**ASSIGNMENT:** Please return every line of the records below that holds the word "Registrar".

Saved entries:
▼

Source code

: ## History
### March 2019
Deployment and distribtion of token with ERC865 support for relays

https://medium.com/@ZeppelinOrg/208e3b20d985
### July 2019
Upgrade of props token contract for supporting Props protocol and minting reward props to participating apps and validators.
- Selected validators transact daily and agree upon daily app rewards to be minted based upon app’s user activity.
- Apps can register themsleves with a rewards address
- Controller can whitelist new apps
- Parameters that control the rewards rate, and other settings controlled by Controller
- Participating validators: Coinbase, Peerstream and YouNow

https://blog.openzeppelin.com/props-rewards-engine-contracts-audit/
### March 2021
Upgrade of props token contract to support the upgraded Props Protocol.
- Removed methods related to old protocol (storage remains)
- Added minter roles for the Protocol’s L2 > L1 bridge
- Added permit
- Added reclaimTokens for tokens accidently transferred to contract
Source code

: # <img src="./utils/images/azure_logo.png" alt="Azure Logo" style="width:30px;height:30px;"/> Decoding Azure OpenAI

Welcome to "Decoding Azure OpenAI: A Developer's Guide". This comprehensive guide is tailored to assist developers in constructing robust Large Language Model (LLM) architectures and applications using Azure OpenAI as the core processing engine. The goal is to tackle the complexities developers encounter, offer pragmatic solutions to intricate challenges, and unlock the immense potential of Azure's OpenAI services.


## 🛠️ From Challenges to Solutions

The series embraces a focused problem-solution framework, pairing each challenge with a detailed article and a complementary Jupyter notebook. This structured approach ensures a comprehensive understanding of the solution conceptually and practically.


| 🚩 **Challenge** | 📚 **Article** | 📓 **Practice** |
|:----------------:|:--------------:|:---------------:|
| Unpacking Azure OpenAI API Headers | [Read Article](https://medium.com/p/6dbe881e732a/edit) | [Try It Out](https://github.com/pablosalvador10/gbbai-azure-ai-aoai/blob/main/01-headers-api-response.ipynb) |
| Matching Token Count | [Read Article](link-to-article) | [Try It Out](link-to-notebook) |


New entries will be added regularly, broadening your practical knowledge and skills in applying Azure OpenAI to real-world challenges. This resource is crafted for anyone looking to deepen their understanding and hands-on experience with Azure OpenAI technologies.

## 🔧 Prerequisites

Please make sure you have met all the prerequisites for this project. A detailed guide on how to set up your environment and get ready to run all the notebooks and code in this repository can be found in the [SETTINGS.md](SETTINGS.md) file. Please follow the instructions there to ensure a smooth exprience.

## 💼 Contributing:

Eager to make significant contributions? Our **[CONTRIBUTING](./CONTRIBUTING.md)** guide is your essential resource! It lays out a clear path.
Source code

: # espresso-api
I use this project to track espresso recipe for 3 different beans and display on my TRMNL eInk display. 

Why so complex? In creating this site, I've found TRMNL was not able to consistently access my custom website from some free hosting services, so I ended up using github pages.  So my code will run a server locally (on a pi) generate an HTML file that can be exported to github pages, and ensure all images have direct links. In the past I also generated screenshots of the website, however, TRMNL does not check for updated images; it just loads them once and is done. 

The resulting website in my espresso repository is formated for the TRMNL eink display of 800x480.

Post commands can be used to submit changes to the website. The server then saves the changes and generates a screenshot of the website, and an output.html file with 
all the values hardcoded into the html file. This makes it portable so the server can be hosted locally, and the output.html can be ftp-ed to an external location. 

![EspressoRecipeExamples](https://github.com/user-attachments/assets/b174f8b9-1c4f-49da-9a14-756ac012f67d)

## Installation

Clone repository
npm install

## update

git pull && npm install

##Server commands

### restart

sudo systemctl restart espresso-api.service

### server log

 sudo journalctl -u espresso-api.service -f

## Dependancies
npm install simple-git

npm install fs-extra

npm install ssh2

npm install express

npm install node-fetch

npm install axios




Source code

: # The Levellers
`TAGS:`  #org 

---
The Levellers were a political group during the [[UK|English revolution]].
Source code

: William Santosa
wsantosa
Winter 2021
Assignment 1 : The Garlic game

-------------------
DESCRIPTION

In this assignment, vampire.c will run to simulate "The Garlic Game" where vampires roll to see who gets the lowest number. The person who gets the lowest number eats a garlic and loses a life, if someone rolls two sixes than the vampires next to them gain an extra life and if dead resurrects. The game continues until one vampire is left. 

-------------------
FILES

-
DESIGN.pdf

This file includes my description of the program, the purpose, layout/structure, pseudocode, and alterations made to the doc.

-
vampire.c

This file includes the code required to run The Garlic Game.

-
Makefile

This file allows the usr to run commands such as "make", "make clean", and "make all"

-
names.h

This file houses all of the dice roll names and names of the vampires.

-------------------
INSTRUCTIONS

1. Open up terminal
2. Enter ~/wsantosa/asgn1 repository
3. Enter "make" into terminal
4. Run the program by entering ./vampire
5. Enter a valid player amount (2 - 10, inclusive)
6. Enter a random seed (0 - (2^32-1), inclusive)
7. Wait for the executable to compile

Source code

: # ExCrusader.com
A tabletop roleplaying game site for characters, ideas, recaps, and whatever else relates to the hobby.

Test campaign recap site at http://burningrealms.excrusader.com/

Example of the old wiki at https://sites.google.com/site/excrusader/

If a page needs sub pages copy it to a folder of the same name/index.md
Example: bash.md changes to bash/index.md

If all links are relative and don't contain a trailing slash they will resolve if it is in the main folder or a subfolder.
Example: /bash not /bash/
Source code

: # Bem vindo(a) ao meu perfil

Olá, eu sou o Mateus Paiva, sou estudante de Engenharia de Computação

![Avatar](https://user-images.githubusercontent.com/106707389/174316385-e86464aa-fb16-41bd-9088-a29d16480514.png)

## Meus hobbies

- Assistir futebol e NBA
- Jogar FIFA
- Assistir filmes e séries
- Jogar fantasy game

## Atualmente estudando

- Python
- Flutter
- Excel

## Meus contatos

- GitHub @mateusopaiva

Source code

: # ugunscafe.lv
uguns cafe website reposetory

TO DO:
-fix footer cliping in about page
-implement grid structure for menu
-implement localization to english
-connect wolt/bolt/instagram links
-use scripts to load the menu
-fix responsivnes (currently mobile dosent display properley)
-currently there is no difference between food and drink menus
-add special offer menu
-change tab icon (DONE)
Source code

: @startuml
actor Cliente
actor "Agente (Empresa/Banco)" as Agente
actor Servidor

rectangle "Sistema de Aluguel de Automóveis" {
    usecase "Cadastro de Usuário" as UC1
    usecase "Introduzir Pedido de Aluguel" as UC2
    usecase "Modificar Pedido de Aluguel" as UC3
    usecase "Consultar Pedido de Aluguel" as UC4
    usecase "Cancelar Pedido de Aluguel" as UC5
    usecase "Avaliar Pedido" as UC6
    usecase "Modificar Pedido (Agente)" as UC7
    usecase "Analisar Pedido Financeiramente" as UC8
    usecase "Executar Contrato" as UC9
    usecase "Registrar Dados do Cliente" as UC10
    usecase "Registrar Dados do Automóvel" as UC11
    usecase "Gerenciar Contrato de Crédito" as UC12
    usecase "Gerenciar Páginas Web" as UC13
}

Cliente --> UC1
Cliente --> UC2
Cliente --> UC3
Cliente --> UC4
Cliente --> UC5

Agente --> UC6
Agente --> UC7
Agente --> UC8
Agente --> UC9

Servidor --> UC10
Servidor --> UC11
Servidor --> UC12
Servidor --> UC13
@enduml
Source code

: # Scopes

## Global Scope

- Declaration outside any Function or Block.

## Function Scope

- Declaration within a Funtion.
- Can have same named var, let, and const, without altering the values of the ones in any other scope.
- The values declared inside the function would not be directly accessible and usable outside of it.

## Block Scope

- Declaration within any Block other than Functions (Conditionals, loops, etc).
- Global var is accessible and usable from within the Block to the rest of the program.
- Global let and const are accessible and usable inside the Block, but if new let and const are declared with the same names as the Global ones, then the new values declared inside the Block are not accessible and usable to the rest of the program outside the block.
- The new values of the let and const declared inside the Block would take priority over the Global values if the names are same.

▲
▼

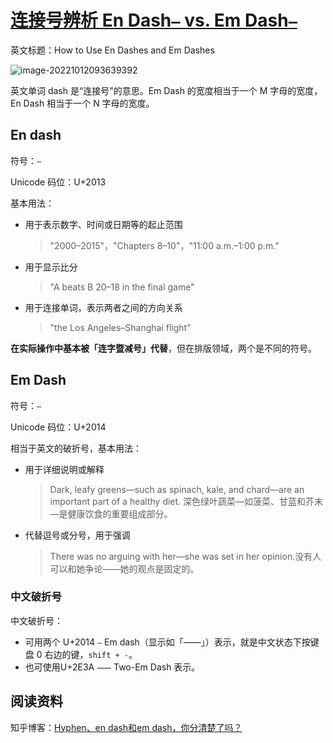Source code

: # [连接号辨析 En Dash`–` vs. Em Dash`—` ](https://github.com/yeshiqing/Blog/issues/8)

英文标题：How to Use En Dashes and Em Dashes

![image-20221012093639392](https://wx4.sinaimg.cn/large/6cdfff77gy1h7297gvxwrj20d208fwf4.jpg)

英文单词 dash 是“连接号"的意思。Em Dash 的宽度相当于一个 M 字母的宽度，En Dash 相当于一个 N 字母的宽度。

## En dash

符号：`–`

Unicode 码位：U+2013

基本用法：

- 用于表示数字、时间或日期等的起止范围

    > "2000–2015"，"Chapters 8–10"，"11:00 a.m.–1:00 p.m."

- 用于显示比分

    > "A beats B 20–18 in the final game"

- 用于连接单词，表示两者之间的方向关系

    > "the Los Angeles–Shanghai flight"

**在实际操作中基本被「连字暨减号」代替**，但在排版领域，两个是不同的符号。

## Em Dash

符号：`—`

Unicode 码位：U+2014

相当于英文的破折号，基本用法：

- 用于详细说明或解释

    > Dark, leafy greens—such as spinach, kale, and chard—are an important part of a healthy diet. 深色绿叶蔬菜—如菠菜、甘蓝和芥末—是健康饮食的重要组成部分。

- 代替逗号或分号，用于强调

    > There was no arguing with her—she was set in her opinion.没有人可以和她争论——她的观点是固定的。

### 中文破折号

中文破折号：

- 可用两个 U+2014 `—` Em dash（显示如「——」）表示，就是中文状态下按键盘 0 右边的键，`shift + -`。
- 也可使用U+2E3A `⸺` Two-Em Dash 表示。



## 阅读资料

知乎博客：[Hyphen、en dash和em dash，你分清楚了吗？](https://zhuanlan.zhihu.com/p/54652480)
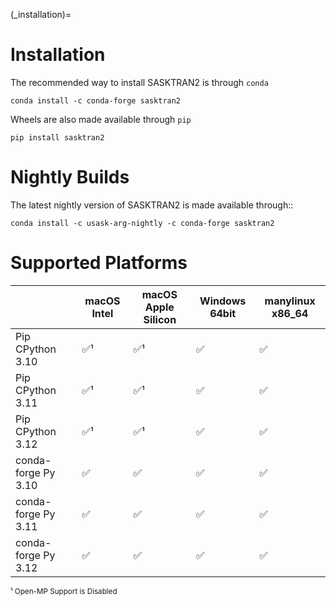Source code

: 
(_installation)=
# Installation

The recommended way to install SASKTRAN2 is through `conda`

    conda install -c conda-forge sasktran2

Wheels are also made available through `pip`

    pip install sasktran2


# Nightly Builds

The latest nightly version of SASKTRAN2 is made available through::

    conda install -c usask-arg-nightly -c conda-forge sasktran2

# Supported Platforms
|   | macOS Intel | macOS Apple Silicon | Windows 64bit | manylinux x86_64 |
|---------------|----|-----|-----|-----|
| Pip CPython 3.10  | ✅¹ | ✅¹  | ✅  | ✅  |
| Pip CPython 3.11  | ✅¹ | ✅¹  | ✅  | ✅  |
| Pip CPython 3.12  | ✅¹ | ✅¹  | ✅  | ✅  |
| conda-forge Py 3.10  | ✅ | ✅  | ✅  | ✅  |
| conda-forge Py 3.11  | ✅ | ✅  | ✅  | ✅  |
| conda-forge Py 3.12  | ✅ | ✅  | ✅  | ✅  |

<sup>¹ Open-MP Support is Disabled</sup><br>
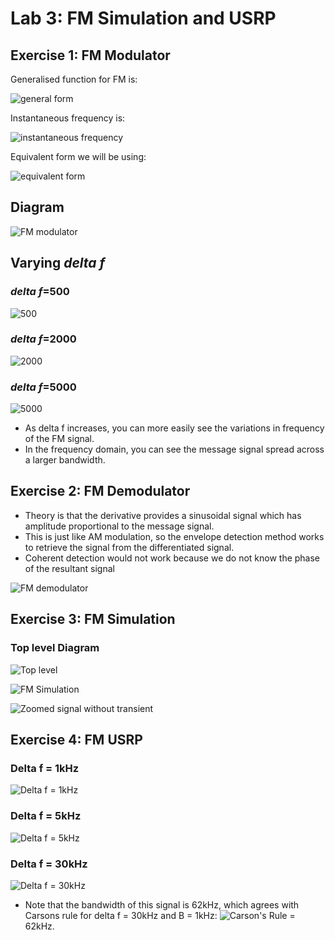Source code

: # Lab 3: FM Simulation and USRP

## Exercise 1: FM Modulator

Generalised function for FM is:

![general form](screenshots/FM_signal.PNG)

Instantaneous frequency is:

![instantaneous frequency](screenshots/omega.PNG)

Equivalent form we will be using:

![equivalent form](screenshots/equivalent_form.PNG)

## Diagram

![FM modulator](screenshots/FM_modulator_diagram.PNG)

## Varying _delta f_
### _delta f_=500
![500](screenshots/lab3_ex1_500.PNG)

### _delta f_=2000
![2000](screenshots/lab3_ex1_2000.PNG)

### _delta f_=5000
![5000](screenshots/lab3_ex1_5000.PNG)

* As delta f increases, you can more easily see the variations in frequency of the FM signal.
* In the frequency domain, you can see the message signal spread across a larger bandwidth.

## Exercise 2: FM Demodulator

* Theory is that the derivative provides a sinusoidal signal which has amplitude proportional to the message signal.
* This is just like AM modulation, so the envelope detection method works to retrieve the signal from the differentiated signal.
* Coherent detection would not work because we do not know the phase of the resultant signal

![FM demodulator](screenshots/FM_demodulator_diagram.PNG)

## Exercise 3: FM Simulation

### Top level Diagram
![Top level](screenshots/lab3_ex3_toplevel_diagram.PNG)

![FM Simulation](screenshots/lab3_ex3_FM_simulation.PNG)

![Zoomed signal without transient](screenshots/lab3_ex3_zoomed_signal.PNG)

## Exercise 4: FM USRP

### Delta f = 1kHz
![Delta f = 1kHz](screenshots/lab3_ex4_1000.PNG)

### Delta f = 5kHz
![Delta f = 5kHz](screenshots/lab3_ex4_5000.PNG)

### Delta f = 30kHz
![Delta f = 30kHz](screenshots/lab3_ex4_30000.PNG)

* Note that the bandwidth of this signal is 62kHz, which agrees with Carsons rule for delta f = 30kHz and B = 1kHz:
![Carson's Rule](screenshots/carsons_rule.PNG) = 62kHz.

▲

**EXERCISE RESULT:**
    usecase "Registrar Dados do Cliente" as UC10
    usecase "Registrar Dados do Automóvel" as UC11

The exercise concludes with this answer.